#### Instructions to follow:
With nothing added or dropped, output every record below exactly.

##########

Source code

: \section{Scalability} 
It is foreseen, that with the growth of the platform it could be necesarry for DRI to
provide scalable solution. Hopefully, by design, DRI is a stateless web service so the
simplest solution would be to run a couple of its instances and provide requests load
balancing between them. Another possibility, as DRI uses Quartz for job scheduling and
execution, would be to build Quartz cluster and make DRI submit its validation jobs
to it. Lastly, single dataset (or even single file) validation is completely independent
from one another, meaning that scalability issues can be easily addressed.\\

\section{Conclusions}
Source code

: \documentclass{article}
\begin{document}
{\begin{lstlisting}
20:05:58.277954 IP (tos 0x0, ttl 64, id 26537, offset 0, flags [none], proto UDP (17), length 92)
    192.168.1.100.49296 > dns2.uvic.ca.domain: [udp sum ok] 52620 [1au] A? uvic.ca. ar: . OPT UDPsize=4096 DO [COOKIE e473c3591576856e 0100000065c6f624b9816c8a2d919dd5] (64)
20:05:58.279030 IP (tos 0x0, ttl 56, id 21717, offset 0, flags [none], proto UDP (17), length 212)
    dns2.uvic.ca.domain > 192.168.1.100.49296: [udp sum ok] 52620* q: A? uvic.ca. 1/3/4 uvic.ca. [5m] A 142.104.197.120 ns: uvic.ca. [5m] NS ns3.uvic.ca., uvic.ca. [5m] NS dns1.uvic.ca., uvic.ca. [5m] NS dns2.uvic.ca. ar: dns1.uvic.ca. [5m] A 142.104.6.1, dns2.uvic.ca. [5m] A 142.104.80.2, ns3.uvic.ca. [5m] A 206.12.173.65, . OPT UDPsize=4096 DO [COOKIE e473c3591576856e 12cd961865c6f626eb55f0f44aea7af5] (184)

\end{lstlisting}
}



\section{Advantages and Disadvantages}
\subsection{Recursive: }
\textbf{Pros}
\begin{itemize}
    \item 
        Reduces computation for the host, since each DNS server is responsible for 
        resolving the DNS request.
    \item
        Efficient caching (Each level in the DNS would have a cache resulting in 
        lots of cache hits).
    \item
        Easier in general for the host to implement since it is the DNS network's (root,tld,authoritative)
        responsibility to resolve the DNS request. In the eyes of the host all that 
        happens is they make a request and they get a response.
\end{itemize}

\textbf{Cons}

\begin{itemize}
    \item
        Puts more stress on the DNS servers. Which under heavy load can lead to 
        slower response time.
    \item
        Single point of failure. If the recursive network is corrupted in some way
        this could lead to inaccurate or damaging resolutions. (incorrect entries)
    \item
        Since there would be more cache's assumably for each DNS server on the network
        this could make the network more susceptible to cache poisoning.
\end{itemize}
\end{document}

##########

#### Expected answer:
Source code

: \section{Scalability} 
It is foreseen, that with the growth of the platform it could be necesarry for DRI to
provide scalable solution. Hopefully, by design, DRI is a stateless web service so the
simplest solution would be to run a couple of its instances and provide requests load
balancing between them. Another possibility, as DRI uses Quartz for job scheduling and
execution, would be to build Quartz cluster and make DRI submit its validation jobs
to it. Lastly, single dataset (or even single file) validation is completely independent
from one another, meaning that scalability issues can be easily addressed.\\

\section{Conclusions}
Source code

: \documentclass{article}
\begin{document}
{\begin{lstlisting}
20:05:58.277954 IP (tos 0x0, ttl 64, id 26537, offset 0, flags [none], proto UDP (17), length 92)
    192.168.1.100.49296 > dns2.uvic.ca.domain: [udp sum ok] 52620 [1au] A? uvic.ca. ar: . OPT UDPsize=4096 DO [COOKIE e473c3591576856e 0100000065c6f624b9816c8a2d919dd5] (64)
20:05:58.279030 IP (tos 0x0, ttl 56, id 21717, offset 0, flags [none], proto UDP (17), length 212)
    dns2.uvic.ca.domain > 192.168.1.100.49296: [udp sum ok] 52620* q: A? uvic.ca. 1/3/4 uvic.ca. [5m] A 142.104.197.120 ns: uvic.ca. [5m] NS ns3.uvic.ca., uvic.ca. [5m] NS dns1.uvic.ca., uvic.ca. [5m] NS dns2.uvic.ca. ar: dns1.uvic.ca. [5m] A 142.104.6.1, dns2.uvic.ca. [5m] A 142.104.80.2, ns3.uvic.ca. [5m] A 206.12.173.65, . OPT UDPsize=4096 DO [COOKIE e473c3591576856e 12cd961865c6f626eb55f0f44aea7af5] (184)

\end{lstlisting}
}



\section{Advantages and Disadvantages}
\subsection{Recursive: }
\textbf{Pros}
\begin{itemize}
    \item 
        Reduces computation for the host, since each DNS server is responsible for 
        resolving the DNS request.
    \item
        Efficient caching (Each level in the DNS would have a cache resulting in 
        lots of cache hits).
    \item
        Easier in general for the host to implement since it is the DNS network's (root,tld,authoritative)
        responsibility to resolve the DNS request. In the eyes of the host all that 
        happens is they make a request and they get a response.
\end{itemize}

\textbf{Cons}

\begin{itemize}
    \item
        Puts more stress on the DNS servers. Which under heavy load can lead to 
        slower response time.
    \item
        Single point of failure. If the recursive network is corrupted in some way
        this could lead to inaccurate or damaging resolutions. (incorrect entries)
    \item
        Since there would be more cache's assumably for each DNS server on the network
        this could make the network more susceptible to cache poisoning.
\end{itemize}
\end{document}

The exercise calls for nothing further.